Likewise, don't criticise a taxi driver because you can drive yourself.
OSS project! Because software is libre free, hosting is ~beer free and a dev’s time is worth ... ah. Fuck all. Right.

As someone who is teaching himself to code so that he might one day make a thing on the internet that he – shock!, might want to sell, in order to make a living – this saddens me.

Think of it as volunteer work. Lots of people like coding and volunteer their time. Lots of people don’t do this.

This doesn’t mean time isn’t valuable, it just means that people donate their valuable time. And competing with that is a bad idea.

I have a friend who does pro bono legal work. Normal bill rate is hundreds per hour, but donated for free to people who can’t afford it. Been doing it for years.

Now imagine that I start a new legal aide company and only charge $5/month for it. It’s pretty silly to complain about these volunteers.
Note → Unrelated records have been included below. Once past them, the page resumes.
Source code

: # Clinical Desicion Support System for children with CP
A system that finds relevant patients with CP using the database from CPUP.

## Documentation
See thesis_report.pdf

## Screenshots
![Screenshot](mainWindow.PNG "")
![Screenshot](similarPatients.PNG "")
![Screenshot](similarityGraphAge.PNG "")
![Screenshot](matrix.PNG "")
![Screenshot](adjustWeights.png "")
It’s also silly to think that it’s not worth being a lawyer because of these volunteers.

Keep studying, become a good programmer. You’ll have work. Some of your ideas might not sustain you economically. But if you get a good enough job, you can help the world with a cool side project

I believe it is one of the cheaper paid blogging platforms out there - of course ignoring the free ad-backed options. It is run by a single developer who does this full time -- not sure if $0.05/month will be profitable enough to make a viable living.
Github pages and Dropbox don't allow for comments and conversations, right?